- Available records:
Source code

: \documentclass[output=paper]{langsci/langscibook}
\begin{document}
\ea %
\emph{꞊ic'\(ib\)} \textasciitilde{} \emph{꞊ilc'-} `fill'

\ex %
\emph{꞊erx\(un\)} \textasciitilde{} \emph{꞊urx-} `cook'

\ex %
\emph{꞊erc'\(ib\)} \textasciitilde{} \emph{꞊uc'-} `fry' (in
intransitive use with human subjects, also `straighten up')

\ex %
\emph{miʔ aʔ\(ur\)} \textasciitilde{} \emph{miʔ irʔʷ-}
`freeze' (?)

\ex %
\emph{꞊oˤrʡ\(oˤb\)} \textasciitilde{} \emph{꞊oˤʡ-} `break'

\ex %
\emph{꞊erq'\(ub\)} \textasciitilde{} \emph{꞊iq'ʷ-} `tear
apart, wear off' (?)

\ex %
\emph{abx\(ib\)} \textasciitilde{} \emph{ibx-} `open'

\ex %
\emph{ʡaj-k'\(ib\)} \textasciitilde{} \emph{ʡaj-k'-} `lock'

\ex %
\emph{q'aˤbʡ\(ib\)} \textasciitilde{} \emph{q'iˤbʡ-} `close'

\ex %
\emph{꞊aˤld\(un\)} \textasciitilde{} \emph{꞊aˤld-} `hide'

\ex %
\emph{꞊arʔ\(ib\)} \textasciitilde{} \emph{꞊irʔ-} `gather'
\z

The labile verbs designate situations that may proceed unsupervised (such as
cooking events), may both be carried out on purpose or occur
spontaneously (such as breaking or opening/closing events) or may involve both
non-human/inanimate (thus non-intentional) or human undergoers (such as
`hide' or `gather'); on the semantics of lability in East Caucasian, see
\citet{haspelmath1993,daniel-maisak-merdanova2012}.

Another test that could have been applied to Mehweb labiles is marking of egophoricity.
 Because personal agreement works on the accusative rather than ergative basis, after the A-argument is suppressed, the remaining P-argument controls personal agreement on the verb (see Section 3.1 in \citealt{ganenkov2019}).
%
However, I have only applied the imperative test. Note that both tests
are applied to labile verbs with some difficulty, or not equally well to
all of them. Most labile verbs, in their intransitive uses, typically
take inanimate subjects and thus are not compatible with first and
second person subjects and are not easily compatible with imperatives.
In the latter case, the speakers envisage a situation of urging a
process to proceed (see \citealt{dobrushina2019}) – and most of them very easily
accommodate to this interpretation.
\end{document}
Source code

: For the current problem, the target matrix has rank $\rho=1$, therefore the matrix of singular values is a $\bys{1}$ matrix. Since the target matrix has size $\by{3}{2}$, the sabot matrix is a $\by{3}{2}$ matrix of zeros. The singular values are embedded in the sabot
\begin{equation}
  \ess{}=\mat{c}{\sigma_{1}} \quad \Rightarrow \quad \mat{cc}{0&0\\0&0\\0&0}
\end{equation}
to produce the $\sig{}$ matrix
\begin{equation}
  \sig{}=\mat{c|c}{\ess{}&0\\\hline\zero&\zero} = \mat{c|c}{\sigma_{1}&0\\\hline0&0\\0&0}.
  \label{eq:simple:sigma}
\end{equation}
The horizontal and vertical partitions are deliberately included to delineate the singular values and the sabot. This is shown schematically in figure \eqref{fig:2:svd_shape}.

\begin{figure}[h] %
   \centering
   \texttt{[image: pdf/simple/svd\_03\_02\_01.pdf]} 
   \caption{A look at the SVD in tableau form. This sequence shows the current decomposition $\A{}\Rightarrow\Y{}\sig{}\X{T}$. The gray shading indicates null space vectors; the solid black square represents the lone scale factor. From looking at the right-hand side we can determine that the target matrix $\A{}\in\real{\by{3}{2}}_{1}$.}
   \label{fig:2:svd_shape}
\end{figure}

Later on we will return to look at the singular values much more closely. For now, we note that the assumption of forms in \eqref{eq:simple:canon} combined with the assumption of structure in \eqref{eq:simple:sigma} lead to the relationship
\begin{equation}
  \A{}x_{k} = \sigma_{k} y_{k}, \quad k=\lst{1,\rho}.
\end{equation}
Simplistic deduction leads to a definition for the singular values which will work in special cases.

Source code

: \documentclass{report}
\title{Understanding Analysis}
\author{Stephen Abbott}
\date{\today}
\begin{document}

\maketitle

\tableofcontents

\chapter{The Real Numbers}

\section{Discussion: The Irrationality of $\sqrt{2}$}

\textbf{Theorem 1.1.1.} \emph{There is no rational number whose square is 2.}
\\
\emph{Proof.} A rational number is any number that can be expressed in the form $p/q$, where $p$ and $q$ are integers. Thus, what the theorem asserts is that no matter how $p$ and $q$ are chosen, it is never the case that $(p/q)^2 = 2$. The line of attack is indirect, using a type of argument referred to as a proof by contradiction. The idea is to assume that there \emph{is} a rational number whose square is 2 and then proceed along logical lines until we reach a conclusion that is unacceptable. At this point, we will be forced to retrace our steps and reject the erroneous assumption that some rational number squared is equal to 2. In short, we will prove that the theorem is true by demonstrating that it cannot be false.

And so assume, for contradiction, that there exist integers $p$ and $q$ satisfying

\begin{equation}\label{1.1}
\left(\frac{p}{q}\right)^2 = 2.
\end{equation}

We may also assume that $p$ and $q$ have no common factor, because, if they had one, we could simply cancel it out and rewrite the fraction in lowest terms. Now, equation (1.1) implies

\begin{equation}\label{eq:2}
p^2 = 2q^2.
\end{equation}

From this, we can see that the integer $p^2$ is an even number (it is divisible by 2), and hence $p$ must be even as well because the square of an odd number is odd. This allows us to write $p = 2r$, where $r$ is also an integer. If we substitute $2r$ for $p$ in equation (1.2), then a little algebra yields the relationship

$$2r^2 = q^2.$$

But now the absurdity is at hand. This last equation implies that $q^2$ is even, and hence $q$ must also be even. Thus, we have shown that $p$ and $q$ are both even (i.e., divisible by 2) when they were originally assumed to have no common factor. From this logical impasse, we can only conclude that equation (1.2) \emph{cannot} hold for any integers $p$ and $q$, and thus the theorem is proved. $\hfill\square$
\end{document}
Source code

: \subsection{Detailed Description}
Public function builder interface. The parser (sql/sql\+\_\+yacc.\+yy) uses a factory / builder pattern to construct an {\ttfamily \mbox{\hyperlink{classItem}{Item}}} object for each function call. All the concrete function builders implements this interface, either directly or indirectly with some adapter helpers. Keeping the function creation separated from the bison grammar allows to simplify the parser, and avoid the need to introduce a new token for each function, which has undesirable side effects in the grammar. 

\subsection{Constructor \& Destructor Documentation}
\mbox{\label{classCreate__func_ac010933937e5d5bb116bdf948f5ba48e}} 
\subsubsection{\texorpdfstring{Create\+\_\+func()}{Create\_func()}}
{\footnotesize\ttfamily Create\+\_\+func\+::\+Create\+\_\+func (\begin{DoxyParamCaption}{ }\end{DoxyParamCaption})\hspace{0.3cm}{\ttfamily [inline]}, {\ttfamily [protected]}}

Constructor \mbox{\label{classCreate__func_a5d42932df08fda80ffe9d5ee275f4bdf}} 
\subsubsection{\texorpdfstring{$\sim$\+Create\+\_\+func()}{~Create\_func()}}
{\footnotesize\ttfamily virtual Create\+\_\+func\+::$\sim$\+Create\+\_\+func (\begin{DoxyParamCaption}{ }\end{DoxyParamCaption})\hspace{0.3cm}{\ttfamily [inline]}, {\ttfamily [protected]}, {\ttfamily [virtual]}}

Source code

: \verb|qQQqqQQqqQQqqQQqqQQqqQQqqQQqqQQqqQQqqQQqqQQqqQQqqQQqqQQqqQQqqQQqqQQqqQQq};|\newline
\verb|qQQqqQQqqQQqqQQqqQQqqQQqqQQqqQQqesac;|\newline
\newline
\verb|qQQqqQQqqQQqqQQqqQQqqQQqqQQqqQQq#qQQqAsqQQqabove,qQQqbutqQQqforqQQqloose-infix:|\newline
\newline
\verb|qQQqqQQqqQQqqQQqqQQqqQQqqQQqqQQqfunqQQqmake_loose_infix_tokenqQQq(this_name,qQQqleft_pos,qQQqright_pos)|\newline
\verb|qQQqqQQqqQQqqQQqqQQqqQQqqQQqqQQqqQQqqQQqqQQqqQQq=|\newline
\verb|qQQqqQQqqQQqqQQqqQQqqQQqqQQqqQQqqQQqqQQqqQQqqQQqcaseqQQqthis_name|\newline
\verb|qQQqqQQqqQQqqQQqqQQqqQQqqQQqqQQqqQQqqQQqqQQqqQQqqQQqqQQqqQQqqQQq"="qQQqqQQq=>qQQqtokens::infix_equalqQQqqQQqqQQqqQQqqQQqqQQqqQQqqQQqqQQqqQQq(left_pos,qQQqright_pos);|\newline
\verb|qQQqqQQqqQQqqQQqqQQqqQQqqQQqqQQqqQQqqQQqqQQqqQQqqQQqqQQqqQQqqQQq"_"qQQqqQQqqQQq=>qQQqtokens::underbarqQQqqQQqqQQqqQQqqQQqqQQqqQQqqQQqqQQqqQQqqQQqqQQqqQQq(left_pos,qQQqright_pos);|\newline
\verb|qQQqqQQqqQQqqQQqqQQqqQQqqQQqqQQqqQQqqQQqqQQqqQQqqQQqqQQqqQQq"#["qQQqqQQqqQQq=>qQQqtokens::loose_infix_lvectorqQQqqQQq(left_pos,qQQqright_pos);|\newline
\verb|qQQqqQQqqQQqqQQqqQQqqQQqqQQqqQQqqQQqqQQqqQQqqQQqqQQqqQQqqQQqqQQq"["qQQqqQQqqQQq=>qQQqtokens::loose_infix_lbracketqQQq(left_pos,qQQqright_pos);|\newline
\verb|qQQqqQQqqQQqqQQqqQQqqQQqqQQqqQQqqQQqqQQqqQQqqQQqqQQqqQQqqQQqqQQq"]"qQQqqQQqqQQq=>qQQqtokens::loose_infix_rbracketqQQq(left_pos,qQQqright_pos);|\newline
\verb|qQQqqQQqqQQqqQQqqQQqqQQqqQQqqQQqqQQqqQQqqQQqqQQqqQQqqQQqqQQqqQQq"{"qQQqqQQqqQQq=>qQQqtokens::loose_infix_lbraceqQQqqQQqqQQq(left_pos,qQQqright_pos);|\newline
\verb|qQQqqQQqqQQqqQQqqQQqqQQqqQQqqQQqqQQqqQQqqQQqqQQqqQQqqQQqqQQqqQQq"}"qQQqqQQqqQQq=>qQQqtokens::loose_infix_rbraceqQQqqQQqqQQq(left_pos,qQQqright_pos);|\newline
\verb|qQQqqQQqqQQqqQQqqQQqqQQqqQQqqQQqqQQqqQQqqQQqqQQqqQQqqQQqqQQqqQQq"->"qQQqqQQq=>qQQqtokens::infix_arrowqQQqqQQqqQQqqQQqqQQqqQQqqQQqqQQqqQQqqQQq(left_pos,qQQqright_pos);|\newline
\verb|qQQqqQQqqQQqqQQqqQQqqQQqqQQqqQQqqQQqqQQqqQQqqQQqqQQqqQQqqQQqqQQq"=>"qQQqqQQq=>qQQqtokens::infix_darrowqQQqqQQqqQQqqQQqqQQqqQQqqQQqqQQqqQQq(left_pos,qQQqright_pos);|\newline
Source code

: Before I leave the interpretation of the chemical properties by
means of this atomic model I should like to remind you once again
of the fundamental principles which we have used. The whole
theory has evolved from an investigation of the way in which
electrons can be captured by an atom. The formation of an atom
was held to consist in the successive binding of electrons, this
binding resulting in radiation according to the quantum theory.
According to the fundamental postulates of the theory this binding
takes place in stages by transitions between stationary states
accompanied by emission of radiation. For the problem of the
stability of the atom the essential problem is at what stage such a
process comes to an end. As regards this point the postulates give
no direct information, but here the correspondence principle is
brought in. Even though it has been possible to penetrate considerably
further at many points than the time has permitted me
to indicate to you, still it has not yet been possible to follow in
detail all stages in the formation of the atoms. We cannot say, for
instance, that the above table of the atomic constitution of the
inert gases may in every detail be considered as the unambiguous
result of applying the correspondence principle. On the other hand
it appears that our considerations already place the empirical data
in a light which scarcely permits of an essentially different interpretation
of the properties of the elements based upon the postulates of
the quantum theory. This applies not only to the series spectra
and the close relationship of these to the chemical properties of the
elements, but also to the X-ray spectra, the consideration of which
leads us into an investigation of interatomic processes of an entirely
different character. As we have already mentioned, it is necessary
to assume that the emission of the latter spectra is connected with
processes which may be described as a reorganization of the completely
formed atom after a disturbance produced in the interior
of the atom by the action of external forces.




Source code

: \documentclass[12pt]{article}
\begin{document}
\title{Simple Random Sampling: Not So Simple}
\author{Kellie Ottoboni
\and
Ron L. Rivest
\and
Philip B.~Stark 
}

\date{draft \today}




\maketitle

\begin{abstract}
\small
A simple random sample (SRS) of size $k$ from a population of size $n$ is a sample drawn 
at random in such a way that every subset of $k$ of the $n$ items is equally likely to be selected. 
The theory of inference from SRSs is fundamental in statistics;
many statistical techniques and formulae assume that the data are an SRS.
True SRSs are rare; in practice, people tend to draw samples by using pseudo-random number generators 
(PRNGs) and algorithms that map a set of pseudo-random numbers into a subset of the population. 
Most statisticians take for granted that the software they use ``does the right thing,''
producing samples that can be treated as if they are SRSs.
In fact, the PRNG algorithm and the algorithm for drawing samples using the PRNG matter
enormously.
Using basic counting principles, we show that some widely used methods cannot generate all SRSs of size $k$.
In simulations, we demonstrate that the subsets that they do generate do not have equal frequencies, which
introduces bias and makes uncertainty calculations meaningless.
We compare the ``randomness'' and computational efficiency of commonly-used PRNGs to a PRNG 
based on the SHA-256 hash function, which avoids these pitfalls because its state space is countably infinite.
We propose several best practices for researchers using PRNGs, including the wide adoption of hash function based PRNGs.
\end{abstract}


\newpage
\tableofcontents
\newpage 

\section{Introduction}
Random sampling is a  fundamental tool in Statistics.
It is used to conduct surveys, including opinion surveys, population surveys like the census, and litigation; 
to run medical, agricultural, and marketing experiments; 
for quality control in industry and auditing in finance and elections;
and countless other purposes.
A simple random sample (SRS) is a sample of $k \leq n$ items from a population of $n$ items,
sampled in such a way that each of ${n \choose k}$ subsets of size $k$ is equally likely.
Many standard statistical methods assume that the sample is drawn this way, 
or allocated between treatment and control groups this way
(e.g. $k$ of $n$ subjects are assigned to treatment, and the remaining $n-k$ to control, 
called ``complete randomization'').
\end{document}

- What you should do: Which lines of the data contain "different"? Copy them all.

- Output for this task:
in a light which scarcely permits of an essentially different interpretation
different character. As we have already mentioned, it is necessary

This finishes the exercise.